A loose network of Asian and Australian businessmen is secretly bankrolling legal action against Gina Rinehart by her three estranged children.
Mrs Rinehart's only son John Hancock has been in Hong Kong for the past two days to shore up support from high-profile Asian figures for the massive legal bills faced by him and his sisters Hope Welker and Bianca Rinehart in the bitter family feud. He was handed $80,000 in cash on Thursday night by a well-connected friend and businessman with links across Hong Kong and mainland China, with the promise of more to come.
"The Chinese place high importance on family," the businessman told _The Weekend West _ on the condition of anonymity.
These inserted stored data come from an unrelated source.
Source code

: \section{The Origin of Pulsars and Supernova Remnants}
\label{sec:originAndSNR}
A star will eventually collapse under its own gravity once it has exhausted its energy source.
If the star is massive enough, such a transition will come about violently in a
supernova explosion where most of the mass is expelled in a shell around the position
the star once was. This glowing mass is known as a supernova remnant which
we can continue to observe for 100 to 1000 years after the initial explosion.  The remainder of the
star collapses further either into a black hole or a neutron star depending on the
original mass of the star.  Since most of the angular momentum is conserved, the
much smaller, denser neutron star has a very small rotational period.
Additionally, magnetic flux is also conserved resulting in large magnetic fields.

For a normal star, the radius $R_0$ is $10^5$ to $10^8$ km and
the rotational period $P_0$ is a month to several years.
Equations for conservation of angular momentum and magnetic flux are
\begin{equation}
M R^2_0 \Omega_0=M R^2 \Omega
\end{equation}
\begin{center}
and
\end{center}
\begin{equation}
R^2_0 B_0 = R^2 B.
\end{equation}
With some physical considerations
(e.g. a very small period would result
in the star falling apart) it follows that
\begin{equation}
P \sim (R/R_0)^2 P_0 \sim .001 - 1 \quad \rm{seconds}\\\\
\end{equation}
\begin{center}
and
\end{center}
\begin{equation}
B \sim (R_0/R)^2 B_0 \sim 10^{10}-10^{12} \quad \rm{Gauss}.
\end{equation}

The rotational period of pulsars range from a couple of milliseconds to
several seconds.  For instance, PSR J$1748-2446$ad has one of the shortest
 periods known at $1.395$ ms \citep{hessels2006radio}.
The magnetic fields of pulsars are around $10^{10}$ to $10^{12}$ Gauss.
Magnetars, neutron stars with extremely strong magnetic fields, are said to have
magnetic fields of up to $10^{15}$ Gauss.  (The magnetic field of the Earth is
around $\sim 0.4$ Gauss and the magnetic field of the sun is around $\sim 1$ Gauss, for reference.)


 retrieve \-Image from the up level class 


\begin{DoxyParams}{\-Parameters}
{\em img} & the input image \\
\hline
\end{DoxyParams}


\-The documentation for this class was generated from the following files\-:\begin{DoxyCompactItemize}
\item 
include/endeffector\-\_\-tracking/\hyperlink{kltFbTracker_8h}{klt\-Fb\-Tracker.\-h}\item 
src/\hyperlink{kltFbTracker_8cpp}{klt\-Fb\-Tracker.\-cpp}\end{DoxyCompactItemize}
"A mother usually does all she can to help her children, especially the son. Where this natural order of things is displaced, the Chinese will be easily engaged."
In his first full interview, Mr Hancock revealed yesterday that he and his sisters had turned down litigation funding. He said he had turned to an international network of close friends and associates in a bid to find alternatives to fund the battle, which is costing them $100,000 a month.
"Bianca has done everything she could," Mr Hancock said. "She sold her house after paying off the mortgage over ten years.
"Hope went as far as selling some jewellery and using virtually all her savings. Bianca right now is selling clothes on eBay.
"We are not flying in private jets or driving around in Rolls-Royces, I assure you.
"Hope is struggling to pay rent from July and Bianca and I are dipping into our limited pockets to help her with her kids' school fees.
"I don't say this to extract sympathy - many do it much tougher - but the perception is there that both sides of this are very wealthy and squabbling for more.
"The reality is their side (his mother and youngest sister Ginia) has everything, as it stands, and we have nothing."
The children, who have been cut off financially since the battle began, launched action against their mother six months ago to have her removed as head of the family trust for alleged mismanagement and deception. Mr Hancock said Bianca and Hope had managed to pay the legal bills for the first three months, about $300,000, but it had stripped them of their savings and assets.
Legal bills for the past two months, about $190,000, were paid for with the help of loans from a group of Australian backers.
The money from the Chinese businessmen is being stockpiled for the months ahead.
Mrs Rinehart, one of the world's 30 richest people, fought for months to have details of the case suppressed. Her last attempt failed last Friday.